Après de vifs débats, les députés ont aussi approuvé l'amendement, porté par Sabine Buis et Jean-Paul Chanteguet, qui permet "aux entreprises publiques locales (EPL) de tiers-financement de ne pas être soumises aux conditions d'agrément des établissements de crédit et des sociétés de financement ". Le projet de loi prévoit des sociétés régionales de tiers-financement qui avanceront le coût des travaux de rénovation aux particuliers et se rémunèreront ensuite sur les économies d'énergie réalisées. L'agrément bancaire des sociétés de tiers-financement doit être tranché par un groupe de travail mis en place lors la conférence bancaire et financière pour la transition énergétique fin juin dernier.

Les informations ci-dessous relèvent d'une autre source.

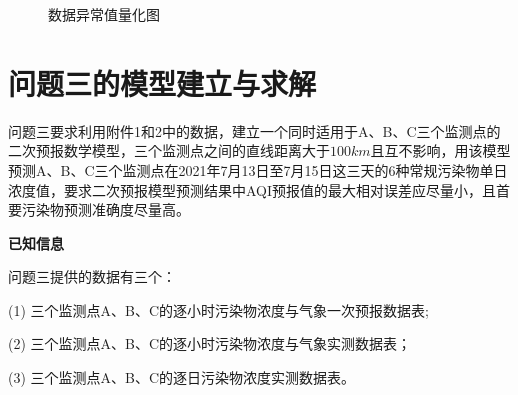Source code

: \documentclass[a4paper,10pt]{my_paper}
\numberwithin{equation}{section}
\begin{document}
\begin{figure}[htbp]
{    

  }
  \caption{数据异常值量化图}\label{fig_异常值}
\end{figure}



\section{问题三的模型建立与求解}
问题三要求利用附件1和2中的数据，建立一个同时适用于A、B、C三个监测点的二次预报数学模型，三个监测点之间的直线距离大于${100km}$且互不影响，用该模型预测A、B、C三个监测点在2021年7月13日至7月15日这三天的6种常规污染物单日浓度值，要求二次预报模型预测结果中AQI预报值的最大相对误差应尽量小，且首要污染物预测准确度尽量高。

\textbf{已知信息}

问题三提供的数据有三个：

(1) 三个监测点A、B、C的逐小时污染物浓度与气象一次预报数据表;

(2) 三个监测点A、B、C的逐小时污染物浓度与气象实测数据表；

(3) 三个监测点A、B、C的逐日污染物浓度实测数据表。


\end{document}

Cet amendement renvoie à "un décret le régime prudentiel applicable à ces sociétés, qui pourra donc être simplifié et allégé, compte tenu de leur objet limité". Critiqué par Cécile Duflot, il permet à ces sociétés "de se financer par des ressources empruntées aux établissements de crédit ou sociétés de financement, ou par tout autre moyen". "Le fait de faire bénéficier les collectivités d'une exception sous conditions au monopole bancaire n'enlève en rien la possibilité pour ces dernières de conclure des contrats de partenariat avec les banques", estime M. Chanteguet. Selon l'amendement, ces sociétés de tiers-financement "seront néanmoins soumises à la supervision de l'Autorité de contrôle prudentiel dans leur activité de crédit".